Если следовать Хайдеггеру, то речь, Rede, есть артикуляция значимой структуры бытия-в-мире, уже согласованное понимание, составляющее «открытие» Dasein, показ его способа бытия в истине. При этом « любая речь — это речь о…». Но у Dasein есть постоянное искушение впасть в застой повседневности; и тогда вместо речи выступает болтовня (равно вместо желания познавать — любопытство); господствует двусмысленность, о чем Хайдеггер пишет в параграфе №*-м «Бытия и времени»: «Недостоверность так расплывчато указывает на что-то, как больше не существующее в мире, которое она как раз составляет, свидетельствует о первостепенно существующем в мире, которое полностью им и забирается».
Спрашивается — не сталкиваемся ли мы с подобным же феноменом двусмысленной болтовни о Божественном, Боге, Таинстве и Откровении, причем не только в сфере обыденного существования, когда мы находимся под давлением суеты, не только в сфере нашей прихотливой субъективности с ее желаниями, страхами и фантазиями, но даже и в сфере самой теологии, когда она теряет свое экзистенциальное измерение и начинает говорить с нами сугубо академическим, отягощенным «научностью» языком? Тогда это «говорение» оказывается родом забвения — или бегства — или декларацией ложного понимания и ложной достоверности — как раз того, что притязают высказать как понятое, равно и душевно пережитое, и интеллигибельно неопровержимое.
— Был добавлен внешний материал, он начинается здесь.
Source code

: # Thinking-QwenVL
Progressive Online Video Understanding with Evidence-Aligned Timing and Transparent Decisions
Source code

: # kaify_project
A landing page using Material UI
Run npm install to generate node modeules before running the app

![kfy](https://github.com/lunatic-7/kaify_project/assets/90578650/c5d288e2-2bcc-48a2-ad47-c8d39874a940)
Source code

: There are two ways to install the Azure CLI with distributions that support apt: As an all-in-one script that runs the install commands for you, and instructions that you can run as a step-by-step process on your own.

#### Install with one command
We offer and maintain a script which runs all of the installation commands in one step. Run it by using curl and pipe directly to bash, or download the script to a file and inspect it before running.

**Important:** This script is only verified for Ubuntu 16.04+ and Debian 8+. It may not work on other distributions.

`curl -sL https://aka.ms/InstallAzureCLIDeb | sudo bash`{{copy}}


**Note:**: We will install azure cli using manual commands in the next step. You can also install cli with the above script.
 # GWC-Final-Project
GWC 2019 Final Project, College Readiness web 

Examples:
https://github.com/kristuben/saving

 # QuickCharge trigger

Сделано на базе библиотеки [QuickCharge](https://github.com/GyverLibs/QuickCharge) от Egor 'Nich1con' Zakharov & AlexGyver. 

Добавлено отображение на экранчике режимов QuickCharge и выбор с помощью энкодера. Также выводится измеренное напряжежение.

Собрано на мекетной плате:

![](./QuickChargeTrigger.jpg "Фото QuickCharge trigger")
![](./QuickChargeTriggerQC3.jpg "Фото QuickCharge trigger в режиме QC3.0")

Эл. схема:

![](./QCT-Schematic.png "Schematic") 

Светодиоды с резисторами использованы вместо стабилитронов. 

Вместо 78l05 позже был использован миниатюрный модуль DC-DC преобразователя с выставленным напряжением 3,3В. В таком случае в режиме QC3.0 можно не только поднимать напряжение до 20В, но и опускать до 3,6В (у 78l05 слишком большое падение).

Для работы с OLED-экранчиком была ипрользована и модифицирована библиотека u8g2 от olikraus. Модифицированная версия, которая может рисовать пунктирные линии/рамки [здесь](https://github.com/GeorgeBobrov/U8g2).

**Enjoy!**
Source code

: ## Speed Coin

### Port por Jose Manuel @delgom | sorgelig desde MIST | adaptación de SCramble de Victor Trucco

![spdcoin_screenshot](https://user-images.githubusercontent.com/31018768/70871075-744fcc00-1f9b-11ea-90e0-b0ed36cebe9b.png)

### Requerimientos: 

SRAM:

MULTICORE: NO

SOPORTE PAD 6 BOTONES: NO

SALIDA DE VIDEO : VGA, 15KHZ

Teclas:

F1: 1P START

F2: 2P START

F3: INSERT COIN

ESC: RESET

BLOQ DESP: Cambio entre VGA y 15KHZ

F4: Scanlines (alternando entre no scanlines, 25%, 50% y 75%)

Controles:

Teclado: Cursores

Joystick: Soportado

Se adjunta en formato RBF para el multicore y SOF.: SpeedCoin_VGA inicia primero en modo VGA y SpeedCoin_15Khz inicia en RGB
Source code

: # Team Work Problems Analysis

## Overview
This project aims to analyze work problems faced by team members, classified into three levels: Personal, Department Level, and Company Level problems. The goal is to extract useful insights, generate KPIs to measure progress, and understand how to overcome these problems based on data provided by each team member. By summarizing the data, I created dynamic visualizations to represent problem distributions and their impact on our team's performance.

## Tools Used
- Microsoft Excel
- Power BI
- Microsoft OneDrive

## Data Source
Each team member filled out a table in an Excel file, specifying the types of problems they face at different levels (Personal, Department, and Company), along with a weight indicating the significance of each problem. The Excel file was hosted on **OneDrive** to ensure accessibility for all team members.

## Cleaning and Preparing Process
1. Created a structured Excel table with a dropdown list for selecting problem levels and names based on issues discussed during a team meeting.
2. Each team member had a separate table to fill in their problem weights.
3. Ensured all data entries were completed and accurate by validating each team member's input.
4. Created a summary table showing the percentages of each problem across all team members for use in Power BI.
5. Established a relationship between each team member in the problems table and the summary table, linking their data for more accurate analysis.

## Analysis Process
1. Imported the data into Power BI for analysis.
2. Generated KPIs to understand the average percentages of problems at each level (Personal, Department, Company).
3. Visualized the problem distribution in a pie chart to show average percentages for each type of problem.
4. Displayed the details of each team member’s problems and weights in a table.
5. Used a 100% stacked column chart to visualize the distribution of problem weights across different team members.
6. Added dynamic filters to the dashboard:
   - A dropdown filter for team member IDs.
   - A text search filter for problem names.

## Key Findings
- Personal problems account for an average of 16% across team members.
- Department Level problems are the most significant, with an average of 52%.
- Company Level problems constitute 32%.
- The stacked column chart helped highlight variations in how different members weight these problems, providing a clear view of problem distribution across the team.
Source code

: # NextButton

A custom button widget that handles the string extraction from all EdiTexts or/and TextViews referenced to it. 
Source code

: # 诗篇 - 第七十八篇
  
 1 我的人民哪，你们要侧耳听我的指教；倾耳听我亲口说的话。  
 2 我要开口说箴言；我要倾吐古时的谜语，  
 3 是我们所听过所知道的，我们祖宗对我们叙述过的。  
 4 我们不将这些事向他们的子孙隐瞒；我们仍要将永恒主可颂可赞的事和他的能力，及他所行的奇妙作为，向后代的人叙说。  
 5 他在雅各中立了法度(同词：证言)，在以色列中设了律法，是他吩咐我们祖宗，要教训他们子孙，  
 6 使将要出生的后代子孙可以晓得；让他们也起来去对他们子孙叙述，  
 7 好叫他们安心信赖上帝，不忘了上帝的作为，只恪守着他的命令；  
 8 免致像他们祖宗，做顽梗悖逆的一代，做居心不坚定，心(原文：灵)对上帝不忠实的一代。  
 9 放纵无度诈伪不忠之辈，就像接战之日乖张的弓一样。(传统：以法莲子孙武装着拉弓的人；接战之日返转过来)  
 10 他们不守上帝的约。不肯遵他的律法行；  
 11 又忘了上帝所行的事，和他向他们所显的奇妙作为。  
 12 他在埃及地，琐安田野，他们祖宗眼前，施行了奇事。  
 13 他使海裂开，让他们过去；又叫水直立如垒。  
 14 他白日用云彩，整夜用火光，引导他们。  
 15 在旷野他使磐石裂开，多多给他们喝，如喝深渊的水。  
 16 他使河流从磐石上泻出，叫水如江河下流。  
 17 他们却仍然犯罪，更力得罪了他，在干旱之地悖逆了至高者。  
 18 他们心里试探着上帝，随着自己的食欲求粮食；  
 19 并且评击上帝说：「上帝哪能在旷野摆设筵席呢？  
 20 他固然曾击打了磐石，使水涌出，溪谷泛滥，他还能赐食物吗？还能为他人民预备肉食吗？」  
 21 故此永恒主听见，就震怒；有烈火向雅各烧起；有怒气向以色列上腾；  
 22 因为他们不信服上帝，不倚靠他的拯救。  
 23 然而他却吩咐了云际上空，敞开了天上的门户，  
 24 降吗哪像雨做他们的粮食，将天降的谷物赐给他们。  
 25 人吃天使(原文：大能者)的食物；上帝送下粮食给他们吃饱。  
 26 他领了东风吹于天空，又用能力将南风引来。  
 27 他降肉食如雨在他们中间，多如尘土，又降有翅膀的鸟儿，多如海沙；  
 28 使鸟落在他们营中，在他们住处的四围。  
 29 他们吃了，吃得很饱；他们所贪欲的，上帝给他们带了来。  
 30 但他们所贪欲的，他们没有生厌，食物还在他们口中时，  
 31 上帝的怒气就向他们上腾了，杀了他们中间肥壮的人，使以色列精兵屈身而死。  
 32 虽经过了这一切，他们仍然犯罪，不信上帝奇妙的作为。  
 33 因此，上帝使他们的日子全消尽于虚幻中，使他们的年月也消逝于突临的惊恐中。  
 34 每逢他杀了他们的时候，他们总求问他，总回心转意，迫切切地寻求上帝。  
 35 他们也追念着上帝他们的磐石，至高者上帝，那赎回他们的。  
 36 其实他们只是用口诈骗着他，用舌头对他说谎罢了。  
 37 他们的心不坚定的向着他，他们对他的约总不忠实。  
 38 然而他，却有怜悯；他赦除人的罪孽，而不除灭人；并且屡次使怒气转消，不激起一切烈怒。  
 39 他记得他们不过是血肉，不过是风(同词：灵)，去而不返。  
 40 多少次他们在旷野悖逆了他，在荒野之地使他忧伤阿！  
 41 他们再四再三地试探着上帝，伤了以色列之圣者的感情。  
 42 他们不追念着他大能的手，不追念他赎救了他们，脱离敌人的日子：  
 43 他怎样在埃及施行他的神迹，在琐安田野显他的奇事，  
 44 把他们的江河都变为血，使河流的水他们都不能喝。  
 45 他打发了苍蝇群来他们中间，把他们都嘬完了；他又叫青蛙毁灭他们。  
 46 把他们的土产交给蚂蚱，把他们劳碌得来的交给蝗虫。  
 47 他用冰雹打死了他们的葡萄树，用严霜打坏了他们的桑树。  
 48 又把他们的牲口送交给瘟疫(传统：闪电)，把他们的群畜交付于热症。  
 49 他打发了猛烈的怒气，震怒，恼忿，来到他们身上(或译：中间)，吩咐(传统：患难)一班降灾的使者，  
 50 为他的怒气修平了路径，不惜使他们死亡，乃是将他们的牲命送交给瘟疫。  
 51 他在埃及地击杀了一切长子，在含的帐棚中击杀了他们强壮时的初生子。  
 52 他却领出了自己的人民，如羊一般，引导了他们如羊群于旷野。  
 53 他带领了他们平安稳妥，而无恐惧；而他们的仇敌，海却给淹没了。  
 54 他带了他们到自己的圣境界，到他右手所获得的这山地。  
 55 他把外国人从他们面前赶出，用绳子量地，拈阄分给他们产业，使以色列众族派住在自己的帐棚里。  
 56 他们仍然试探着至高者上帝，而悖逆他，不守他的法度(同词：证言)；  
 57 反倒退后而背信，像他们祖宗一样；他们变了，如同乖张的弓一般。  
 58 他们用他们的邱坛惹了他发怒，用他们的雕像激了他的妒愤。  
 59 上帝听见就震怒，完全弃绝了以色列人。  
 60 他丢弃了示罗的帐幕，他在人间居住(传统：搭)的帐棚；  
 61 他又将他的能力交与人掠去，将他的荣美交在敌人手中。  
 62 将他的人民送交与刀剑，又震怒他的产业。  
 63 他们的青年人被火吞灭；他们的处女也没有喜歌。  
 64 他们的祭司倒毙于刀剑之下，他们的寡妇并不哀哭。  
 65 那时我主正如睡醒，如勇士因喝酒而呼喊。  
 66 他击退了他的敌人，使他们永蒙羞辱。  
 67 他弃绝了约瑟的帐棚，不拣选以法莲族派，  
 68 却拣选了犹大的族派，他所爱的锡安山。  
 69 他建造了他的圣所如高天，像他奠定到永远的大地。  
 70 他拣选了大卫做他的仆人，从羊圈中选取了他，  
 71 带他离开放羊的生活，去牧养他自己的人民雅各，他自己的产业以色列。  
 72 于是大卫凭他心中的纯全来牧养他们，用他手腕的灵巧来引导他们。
Тем не менее такая точка зрения кажется мне слишком суровой; она сама погружает в тень ту необоримую силу, которая побуждает (но без какого-либо насилия) говорить самых разных людей, подчас настроенных весьма прагматически, а вовсе не мистически, и очень далеких от теологических проблем. Конечно, есть вещи в этом мире необычные, странные и очень трудные для понимания, о которых далеко не каждый способен и рискует говорить. Тем более удивительно то, что о Боге, которому ничто в этом мире несоизмеримо и сам мир абсолютно несоизмерим, может так или иначе должен говорить каждый из нас. Если вдуматься, отсюда ведь можно вывести еще один аргумент, утверждающий Его бытие. Бог есть Таинство всех таинств, хотя Он и открывает Себя. Но и каждый человеческий опыт можно рассматривать как откровение (не в секулярной только, а и сакральной перспективе).
Итак, меня интересовало не столько то, что и как, каким языком говорить о Боге, сколько то, кому говорить о Нем (хотя все это, разумеется, взаимосвязано). Если акцент поставить именно на последнем, то это поднимает тему права, обязанности и милости такого говорения. Но также и ответственности. Мой вывод очень прост — но к этой простоте я, в общем-то, и стремился. Никто не может уклониться от речи о Боге. Таинство в том, что при этом никто не принуждается говорить о Нем. Даже умалчивая о Нем, даже отрицая, мы говорим о Боге, и наша речь свидетельствует. Следовательно, наша речь пронизана сакральным как своей основой. Следовательно, по своему значима речь любого человека о Боге. И теология должна быть чувствительной к этому.
(Но какую речь мы изучаем? Какой внимаем? Ибо есть разные ее модусы: речь о Боге — к Богу — от Бога — за Бога — пред Богом и во имя Его).